VALIDATION OF BILINGUAL PISA MATHEMATICS ITEMS: A COMPARATIVE STUDY OF ENGLISH AND FILIPINO VERSIONS IN A PHILIPPINE PUBLIC SCHOOL
Main Article Content
Abstract
The study sought to validate the original and Filipino-translated versions of the PISA math test items as preparatory instruments to a quasi-experimental research design of Philippine secondary school students. Seventy-three Grade 9 students from two intact classes at Dologon National High School were included in the January 2025 pilot testing. One group had to respond to the English version of the test, while the other group was given the Filipino-translated version. The instrument, which had 37 items and was designed to be congruent to the PISA math framework, was administered within a 1.5-hour time limit, and it was subjected to reliability and item-level analyses.

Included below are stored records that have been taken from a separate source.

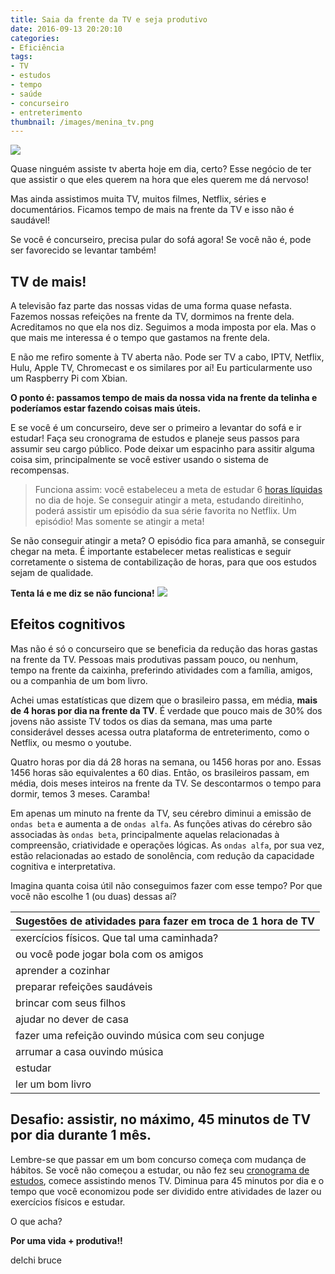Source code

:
 ```yaml
---
title: Saia da frente da TV e seja produtivo
date: 2016-09-13 20:20:10
categories:
- Eficiência
tags:
- TV
- estudos
- tempo
- saúde
- concurseiro
- entreterimento
thumbnail: /images/menina_tv.png
---
```


![](/images/menina_tv.png)

Quase ninguém assiste tv aberta hoje em dia, certo? Esse negócio de ter que assistir o que eles querem na hora que eles querem me dá nervoso!

Mas ainda assistimos muita TV, muitos filmes, Netflix, séries e documentários. Ficamos tempo de mais na frente da TV e isso não é saudável!

Se você é concurseiro, precisa pular do sofá agora! Se você não é, pode ser favorecido se levantar também!

<!-- more -->

## TV de mais!
A televisão faz parte das nossas vidas de uma forma quase nefasta. Fazemos nossas refeições na frente da TV, dormimos na frente dela. Acreditamos no que ela nos diz. Seguimos a moda imposta por ela. Mas o que mais me interessa é o tempo que gastamos na frente dela.

E não me refiro somente à TV aberta não. Pode ser TV a cabo, IPTV, Netflix, Hulu, Apple TV, Chromecast e os similares por aí! Eu particularmente uso um Raspberry Pi com Xbian.

**O ponto é: passamos tempo de mais da nossa vida na frente da telinha e poderíamos estar fazendo coisas mais úteis.**

E se você é um concurseiro, deve ser o primeiro a levantar do sofá e ir estudar! Faça seu cronograma de estudos e planeje seus passos para assumir seu cargo público. Pode deixar um espacinho para assitir alguma coisa sim, principalmente se você estiver usando o sistema de recompensas.

> Funciona assim: você estabeleceu a meta de estudar 6 [horas líquidas](/2016/09/09/Use-o-metodo-de-horas-liquidas/index.html) no dia de hoje. Se conseguir atingir a meta, estudando direitinho, poderá assistir um episódio da sua série favorita no Netflix. Um episódio! Mas somente se atingir a meta!

Se não conseguir atingir a meta? O episódio fica para amanhã, se conseguir chegar na meta. É importante estabelecer metas realisticas e seguir corretamente o sistema de contabilização de horas, para que oos estudos sejam de qualidade.

**Tenta lá e me diz se não funciona!**
![](/images/smtpe_bars_ruido_half.png)

## Efeitos cognitivos
Mas não é só o concurseiro que se beneficia da redução das horas gastas na frente da TV. Pessoas mais produtivas passam pouco, ou nenhum, tempo na frente da caixinha, preferindo atividades com a família, amigos, ou a companhia de um bom livro.

Achei umas estatísticas que dizem que o brasileiro passa, em média, **mais de 4 horas por dia na frente da TV**. É verdade que pouco mais de 30% dos jovens não assiste TV todos os dias da semana, mas uma parte considerável desses acessa outra plataforma de entreterimento, como o Netflix, ou  mesmo o youtube.

Quatro horas por dia dá 28 horas na semana, ou 1456 horas por ano. Essas 1456 horas são equivalentes a 60 dias. Então, os brasileiros passam, em média, dois meses inteiros na frente da TV. Se descontarmos o tempo para dormir, temos 3 meses. Caramba!

Em apenas um minuto na frente da TV, seu cérebro diminui a emissão de `ondas beta` e aumenta a de `ondas alfa`. As funções ativas do cérebro são associadas às `ondas beta`, principalmente aquelas relacionadas à compreensão, criatividade e operações lógicas. As `ondas alfa`, por sua vez, estão relacionadas ao estado de sonolência, com redução da capacidade cognitiva e interpretativa.

Imagina quanta coisa útil não conseguimos fazer com esse tempo? Por que você não escolhe 1 (ou duas) dessas aí?

| Sugestões de atividades para fazer em troca de 1 hora de TV |
|---|
| exercícios físicos. Que tal uma caminhada? |
| ou você pode jogar bola com os amigos |
| aprender a cozinhar |
| preparar refeições saudáveis |
| brincar com seus filhos |
| ajudar no dever de casa |
| fazer uma refeição ouvindo música com seu conjuge |
| arrumar a casa ouvindo música |
| estudar |
| ler um bom livro |

## Desafio: assistir, no máximo, 45 minutos de TV por dia durante 1 mês.

Lembre-se que passar em um bom concurso começa com mudança de hábitos. Se você não começou a estudar, ou não fez seu [cronograma de estudos](/2016/06/12/cronograma/index.html), comece assistindo menos TV. Diminua para 45 minutos por dia e o tempo que você economizou pode ser dividido entre atividades de lazer ou exercícios físicos e estudar.

O que acha?

**Por uma vida + produtiva!!**

delchi bruce
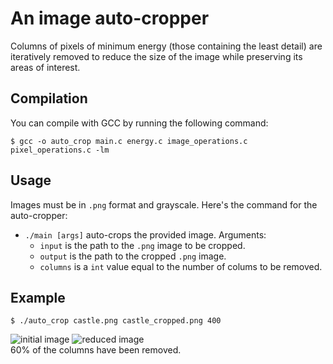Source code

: # An image auto-cropper

Columns of pixels of minimum energy (those containing the least detail) are iteratively removed to reduce the size of the image while preserving its areas of interest.

## Compilation
You can compile with GCC by running the following command:

```
$ gcc -o auto_crop main.c energy.c image_operations.c pixel_operations.c -lm
```

## Usage
Images must be in `.png` format and grayscale. Here's the command for the auto-cropper:
* `./main [args]` auto-crops the provided image. Arguments:
  * `input` is the path to the `.png` image to be cropped.
  * `output` is the path to the cropped `.png` image.
  * `columns` is a `int` value equal to the number of colums to be removed.
  
## Example
```
$ ./auto_crop castle.png castle_cropped.png 400
```

![initial image](https://i.imgur.com/ilT20K7.png) ![reduced image](https://i.imgur.com/fd9SSz2.png) \
60% of the columns have been removed.
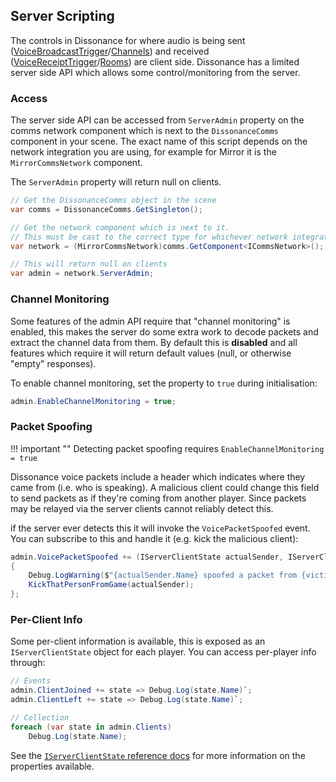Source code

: ## Server Scripting

The controls in Dissonance for where audio is being sent ([VoiceBroadcastTrigger](../Reference/Components/Voice-Broadcast-Trigger.md)/[Channels](Directly-Using-Channels.md)) and received ([VoiceReceiptTrigger](../Reference/Components/Voice-Receipt-Trigger.md)/[Rooms](../Reference/Other/Rooms.md)) are client side. Dissonance has a limited server side API which allows some control/monitoring from the server.

### Access

The server side API can be accessed from `ServerAdmin` property on the comms network component which is next to the `DissonanceComms` component in your scene. The exact name of this script depends on the network integration you are using, for example for Mirror it is the `MirrorCommsNetwork` component.

The `ServerAdmin` property will return null on clients.

```csharp
// Get the DissonanceComms object in the scene
var comms = DissonanceComms.GetSingleton();

// Get the network component which is next to it.
// This must be cast to the correct type for whichever network integration you are using!
var network = (MirrorCommsNetwork)comms.GetComponent<ICommsNetwork>();

// This will return null on clients
var admin = network.ServerAdmin;
```

### Channel Monitoring

Some features of the admin API require that "channel monitoring" is enabled, this makes the server do some extra work to decode packets and extract the channel data from them. By default this is **disabled** and all features which require it will return default values (null, or otherwise "empty" responses).

To enable channel monitoring, set the property to `true` during initialisation:

```csharp
admin.EnableChannelMonitoring = true;
```

### Packet Spoofing

!!! important ""
    Detecting packet spoofing requires `EnableChannelMonitoring = true`

Dissonance voice packets include a header which indicates where they came from (i.e. who is speaking). A malicious client could change this field to send packets as if they're coming from another player. Since packets may be relayed via the server clients cannot reliably detect this.

if the server ever detects this it will invoke the `VoicePacketSpoofed` event. You can subscribe to this and handle it (e.g. kick the malicious client):

```csharp
admin.VoicePacketSpoofed += (IServerClientState actualSender, IServerClientState? victim) =>
{
    Debug.LogWarning($"{actualSender.Name} spoofed a packet from {victim?.Name ?? "nobody"}.");
    KickThatPersonFromGame(actualSender);
};
```

### Per-Client Info

Some per-client information is available, this is exposed as an `IServerClientState` object for each player. You can access per-player info through:

```csharp
// Events
admin.ClientJoined += state => Debug.Log(state.Name)`;
admin.ClientLeft += state => Debug.Log(state.Name)`;

// Collection
foreach (var state in admin.Clients)
    Debug.Log(state.Name);
```

See the [`IServerClientState` reference docs](../Reference/Networking/IServerClientState.md) for more information on the properties available.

The English translation had a Cronbach's alpha coefficient of 0.707, which is an acceptable internal consistency based on standard psychometric criteria (George & Mallery, 2003). The Filipino translation, however, initially had a relatively marginal alpha of 0.639, which, while less than optimal, reflects the usual challenges with translated and culturally adapted tests (Hambleton & Patsula, 1999). By the removal of items with zero or negative item-total correlations, the Filipino version then had its reliability substantially enhanced to 0.739 for the remaining 30 items and thus satisfied the minimum reliability threshold for exploratory studies in educational measurement.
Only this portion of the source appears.